6. Recognition of FDA Processes

Background. FDASIA required the FDA, in consultation with the ONC and FCC, to develop a proposed strategy and recommendations on an appropriate, risk-based regulatory framework pertaining to HIT, including mobile medical apps. The FDASIA Health IT Report was delivered in April 2014. In it, the FDA recommended a single process for HIT developers/manufacturers to follow to satisfy the requirements of all agencies, and to leverage existing processes, systems and standards for patient safety in health IT. The voluntary Software Precertification (Pre-Cert) Pilot Program is implementing these recommendations.

The FDA Precert Program is notable for its orientation away from premarket reviews of specific products, in favor of a streamlined approval for mobile medical apps developed by organizations that receive organization-level certification based upon demonstrated commitments to a culture of quality, patient safety and organizational excellence.

a.

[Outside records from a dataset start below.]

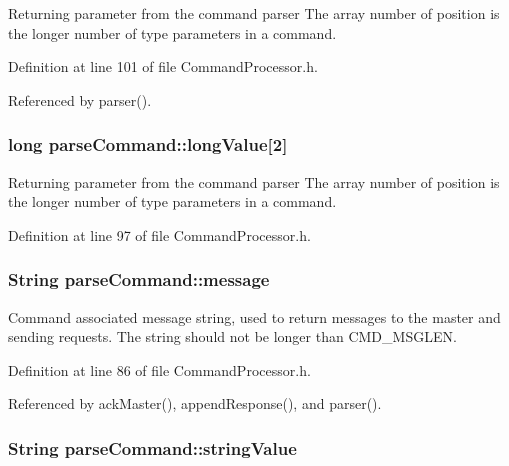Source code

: Returning parameter from the command parser The array number of position is the longer number of type parameters in a command. 



Definition at line 101 of file Command\-Processor.\-h.



Referenced by parser().

\hypertarget{structparse_command_a10deac33dc255dd8a8b84532bbeb6c42}{
\subsubsection[{long\-Value}]{\setlength{\rightskip}{0pt plus 5cm}long parse\-Command\-::long\-Value\mbox{[}2\mbox{]}}}\label{structparse_command_a10deac33dc255dd8a8b84532bbeb6c42}


Returning parameter from the command parser The array number of position is the longer number of type parameters in a command. 



Definition at line 97 of file Command\-Processor.\-h.

\hypertarget{structparse_command_a5d2f84606922f34ad6a8ca5f7d8a59b5}{
\subsubsection[{message}]{\setlength{\rightskip}{0pt plus 5cm}String parse\-Command\-::message}}\label{structparse_command_a5d2f84606922f34ad6a8ca5f7d8a59b5}


Command associated message string, used to return messages to the master and sending requests. The string should not be longer than C\-M\-D\-\_\-\-M\-S\-G\-L\-E\-N. 



Definition at line 86 of file Command\-Processor.\-h.



Referenced by ack\-Master(), append\-Response(), and parser().

\hypertarget{structparse_command_ac5ece0b161e3fae794d08911247c0b1e}{
\subsubsection[{string\-Value}]{\setlength{\rightskip}{0pt plus 5cm}String parse\-Command\-::string\-Value}}\label{structparse_command_ac5ece0b161e3fae794d08911247c0b1e}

FDA Software Pre-Certification Pilot Program.

ONC proposes that health IT developers holding a precertification under the FDA Pre-Cert Program could qualify for, and benefit from, certain efficiencies under the Program. For example, HIT developers holding a precertification under the FDA Software Pre-Cert Program could be exempt from testing and certification of its HIT to the 2015 Edition:

The ONC requests comments, as it believes some stakeholders might not agree that "recognition" of the FDA PreCert Program is the right approach.

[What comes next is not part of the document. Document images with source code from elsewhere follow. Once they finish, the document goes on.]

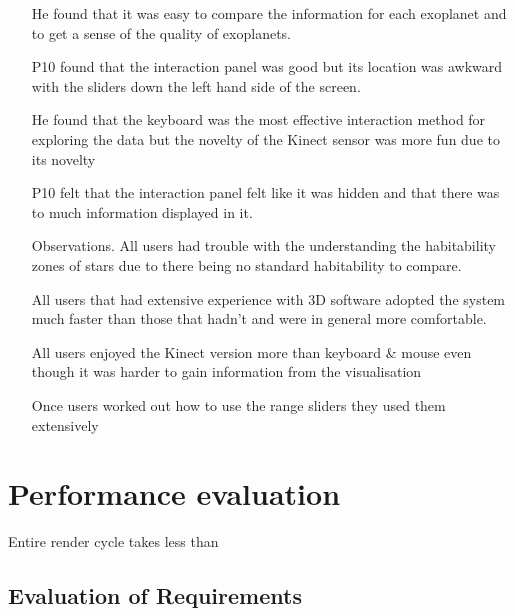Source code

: \begin{enumerate}
         He found that it was easy to compare the information for each exoplanet
and to get a sense of the quality of exoplanets.
         
         P10 found that the interaction panel was good but its location was
awkward with the sliders down the left hand side of the screen.
         
         He found that the keyboard was the most effective interaction method
for exploring the data but the novelty of the Kinect sensor was more fun due to
its novelty
         
         P10 felt that the interaction panel felt like it was hidden and that
there was to much information displayed in it.
         
          \item[Observations.]
         All users had trouble with the understanding the habitability zones of
stars due to there being no standard habitability to compare.
         
         All users that had extensive experience with 3D software adopted the
system much faster than those that hadn't and were in general more comfortable.
         
         All users enjoyed the Kinect version more than keyboard \& mouse even
though it was harder to gain information from the visualisation
         
         Once users worked out how to use the range sliders they used them
extensively
      
\end{enumerate}


\section{Performance evaluation}
Entire render cycle takes less than 

\subsection{Evaluation of Requirements}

b. Development of Similar Independent Prtogram Processes - RFI

Influenced by the FDA PreCert framework, the ONC invites comment on whether it should develop similar processes to those established for the FDA Precertification Program, by providing a pathway for some HIT developers who can meet demonstrated capabilities of excellence to have their products and services precertified, as an alternative to the current Program, which focuses on specific HIT being presented for certification.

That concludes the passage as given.